Omit every picture, then give all the entries again exactly.

[Information given Boundary: Start]

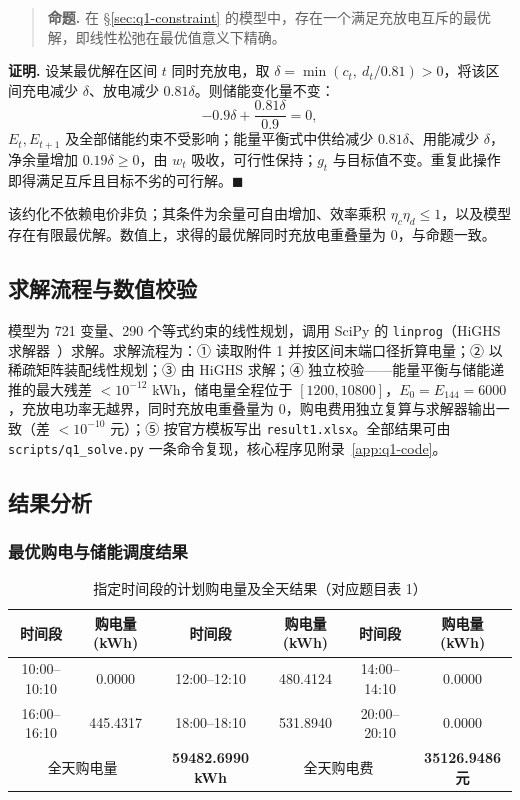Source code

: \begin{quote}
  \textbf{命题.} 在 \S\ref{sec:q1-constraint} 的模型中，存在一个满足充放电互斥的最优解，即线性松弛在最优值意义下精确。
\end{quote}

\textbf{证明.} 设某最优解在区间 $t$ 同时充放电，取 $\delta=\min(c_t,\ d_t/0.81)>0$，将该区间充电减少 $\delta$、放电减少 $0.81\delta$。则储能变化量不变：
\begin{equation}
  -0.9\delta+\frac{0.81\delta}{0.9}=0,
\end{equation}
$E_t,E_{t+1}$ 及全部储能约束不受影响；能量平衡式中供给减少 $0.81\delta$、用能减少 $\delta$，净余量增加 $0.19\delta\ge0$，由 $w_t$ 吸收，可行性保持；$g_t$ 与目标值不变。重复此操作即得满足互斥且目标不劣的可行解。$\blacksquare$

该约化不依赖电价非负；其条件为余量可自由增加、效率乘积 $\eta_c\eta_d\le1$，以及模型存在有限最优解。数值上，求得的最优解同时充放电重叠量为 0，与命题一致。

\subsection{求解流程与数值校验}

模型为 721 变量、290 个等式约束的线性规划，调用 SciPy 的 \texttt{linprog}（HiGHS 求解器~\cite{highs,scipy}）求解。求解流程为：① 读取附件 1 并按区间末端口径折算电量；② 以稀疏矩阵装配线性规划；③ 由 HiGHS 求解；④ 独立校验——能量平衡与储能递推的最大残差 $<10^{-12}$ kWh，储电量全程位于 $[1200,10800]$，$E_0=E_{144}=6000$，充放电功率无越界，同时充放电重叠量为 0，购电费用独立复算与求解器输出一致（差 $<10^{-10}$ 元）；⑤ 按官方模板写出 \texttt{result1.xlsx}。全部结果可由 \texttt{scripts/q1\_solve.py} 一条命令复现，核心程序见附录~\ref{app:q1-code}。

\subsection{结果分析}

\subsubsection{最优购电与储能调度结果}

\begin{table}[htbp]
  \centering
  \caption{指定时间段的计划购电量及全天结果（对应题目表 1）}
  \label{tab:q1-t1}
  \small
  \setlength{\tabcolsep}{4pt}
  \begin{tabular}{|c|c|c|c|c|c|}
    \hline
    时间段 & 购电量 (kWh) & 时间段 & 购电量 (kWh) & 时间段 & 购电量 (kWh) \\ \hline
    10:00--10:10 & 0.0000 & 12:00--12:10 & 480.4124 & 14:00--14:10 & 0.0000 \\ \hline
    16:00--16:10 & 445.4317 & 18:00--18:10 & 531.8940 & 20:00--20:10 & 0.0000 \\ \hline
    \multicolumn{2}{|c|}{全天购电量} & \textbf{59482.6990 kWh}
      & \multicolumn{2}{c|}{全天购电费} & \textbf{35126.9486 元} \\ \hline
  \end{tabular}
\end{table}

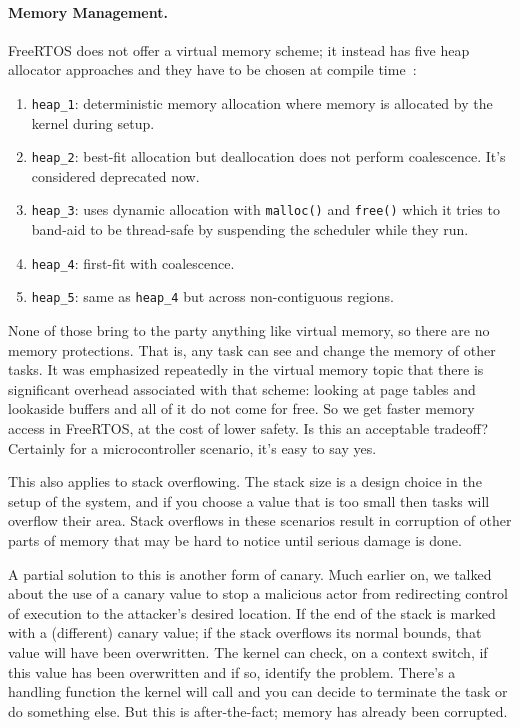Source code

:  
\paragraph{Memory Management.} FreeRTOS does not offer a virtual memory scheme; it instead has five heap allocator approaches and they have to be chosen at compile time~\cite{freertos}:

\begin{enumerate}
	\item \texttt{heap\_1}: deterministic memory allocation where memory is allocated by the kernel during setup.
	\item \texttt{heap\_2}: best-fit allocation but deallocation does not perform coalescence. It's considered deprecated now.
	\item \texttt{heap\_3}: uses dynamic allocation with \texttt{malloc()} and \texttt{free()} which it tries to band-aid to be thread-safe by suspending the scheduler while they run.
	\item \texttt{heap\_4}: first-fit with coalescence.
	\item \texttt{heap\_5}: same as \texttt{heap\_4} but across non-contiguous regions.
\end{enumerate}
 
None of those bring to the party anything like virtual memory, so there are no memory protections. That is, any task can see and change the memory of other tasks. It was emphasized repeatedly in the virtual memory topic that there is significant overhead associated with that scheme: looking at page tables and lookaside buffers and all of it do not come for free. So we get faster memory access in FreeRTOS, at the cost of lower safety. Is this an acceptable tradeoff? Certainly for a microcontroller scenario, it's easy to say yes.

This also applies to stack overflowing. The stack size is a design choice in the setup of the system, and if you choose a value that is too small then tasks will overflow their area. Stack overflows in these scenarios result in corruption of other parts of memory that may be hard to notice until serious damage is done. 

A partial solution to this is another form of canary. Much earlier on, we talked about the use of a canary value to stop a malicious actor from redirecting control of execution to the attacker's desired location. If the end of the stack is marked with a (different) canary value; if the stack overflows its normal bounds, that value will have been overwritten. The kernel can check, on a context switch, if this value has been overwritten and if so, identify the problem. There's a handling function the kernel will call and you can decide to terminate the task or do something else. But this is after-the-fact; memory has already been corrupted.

[Information given Boundary: End]

Output for this exercise —
Source code

: \begin{quote}
  \textbf{命题.} 在 \S\ref{sec:q1-constraint} 的模型中，存在一个满足充放电互斥的最优解，即线性松弛在最优值意义下精确。
\end{quote}

\textbf{证明.} 设某最优解在区间 $t$ 同时充放电，取 $\delta=\min(c_t,\ d_t/0.81)>0$，将该区间充电减少 $\delta$、放电减少 $0.81\delta$。则储能变化量不变：
\begin{equation}
  -0.9\delta+\frac{0.81\delta}{0.9}=0,
\end{equation}
$E_t,E_{t+1}$ 及全部储能约束不受影响；能量平衡式中供给减少 $0.81\delta$、用能减少 $\delta$，净余量增加 $0.19\delta\ge0$，由 $w_t$ 吸收，可行性保持；$g_t$ 与目标值不变。重复此操作即得满足互斥且目标不劣的可行解。$\blacksquare$

该约化不依赖电价非负；其条件为余量可自由增加、效率乘积 $\eta_c\eta_d\le1$，以及模型存在有限最优解。数值上，求得的最优解同时充放电重叠量为 0，与命题一致。

\subsection{求解流程与数值校验}

模型为 721 变量、290 个等式约束的线性规划，调用 SciPy 的 \texttt{linprog}（HiGHS 求解器~\cite{highs,scipy}）求解。求解流程为：① 读取附件 1 并按区间末端口径折算电量；② 以稀疏矩阵装配线性规划；③ 由 HiGHS 求解；④ 独立校验——能量平衡与储能递推的最大残差 $<10^{-12}$ kWh，储电量全程位于 $[1200,10800]$，$E_0=E_{144}=6000$，充放电功率无越界，同时充放电重叠量为 0，购电费用独立复算与求解器输出一致（差 $<10^{-10}$ 元）；⑤ 按官方模板写出 \texttt{result1.xlsx}。全部结果可由 \texttt{scripts/q1\_solve.py} 一条命令复现，核心程序见附录~\ref{app:q1-code}。

\subsection{结果分析}

\subsubsection{最优购电与储能调度结果}

\begin{table}[htbp]
  \centering
  \caption{指定时间段的计划购电量及全天结果（对应题目表 1）}
  \label{tab:q1-t1}
  \small
  \setlength{\tabcolsep}{4pt}
  \begin{tabular}{|c|c|c|c|c|c|}
    \hline
    时间段 & 购电量 (kWh) & 时间段 & 购电量 (kWh) & 时间段 & 购电量 (kWh) \\ \hline
    10:00--10:10 & 0.0000 & 12:00--12:10 & 480.4124 & 14:00--14:10 & 0.0000 \\ \hline
    16:00--16:10 & 445.4317 & 18:00--18:10 & 531.8940 & 20:00--20:10 & 0.0000 \\ \hline
    \multicolumn{2}{|c|}{全天购电量} & \textbf{59482.6990 kWh}
      & \multicolumn{2}{c|}{全天购电费} & \textbf{35126.9486 元} \\ \hline
  \end{tabular}
\end{table}

Source code

:  
\paragraph{Memory Management.} FreeRTOS does not offer a virtual memory scheme; it instead has five heap allocator approaches and they have to be chosen at compile time~\cite{freertos}:

\begin{enumerate}
	\item \texttt{heap\_1}: deterministic memory allocation where memory is allocated by the kernel during setup.
	\item \texttt{heap\_2}: best-fit allocation but deallocation does not perform coalescence. It's considered deprecated now.
	\item \texttt{heap\_3}: uses dynamic allocation with \texttt{malloc()} and \texttt{free()} which it tries to band-aid to be thread-safe by suspending the scheduler while they run.
	\item \texttt{heap\_4}: first-fit with coalescence.
	\item \texttt{heap\_5}: same as \texttt{heap\_4} but across non-contiguous regions.
\end{enumerate}
 
None of those bring to the party anything like virtual memory, so there are no memory protections. That is, any task can see and change the memory of other tasks. It was emphasized repeatedly in the virtual memory topic that there is significant overhead associated with that scheme: looking at page tables and lookaside buffers and all of it do not come for free. So we get faster memory access in FreeRTOS, at the cost of lower safety. Is this an acceptable tradeoff? Certainly for a microcontroller scenario, it's easy to say yes.

This also applies to stack overflowing. The stack size is a design choice in the setup of the system, and if you choose a value that is too small then tasks will overflow their area. Stack overflows in these scenarios result in corruption of other parts of memory that may be hard to notice until serious damage is done. 

A partial solution to this is another form of canary. Much earlier on, we talked about the use of a canary value to stop a malicious actor from redirecting control of execution to the attacker's desired location. If the end of the stack is marked with a (different) canary value; if the stack overflows its normal bounds, that value will have been overwritten. The kernel can check, on a context switch, if this value has been overwritten and if so, identify the problem. There's a handling function the kernel will call and you can decide to terminate the task or do something else. But this is after-the-fact; memory has already been corrupted.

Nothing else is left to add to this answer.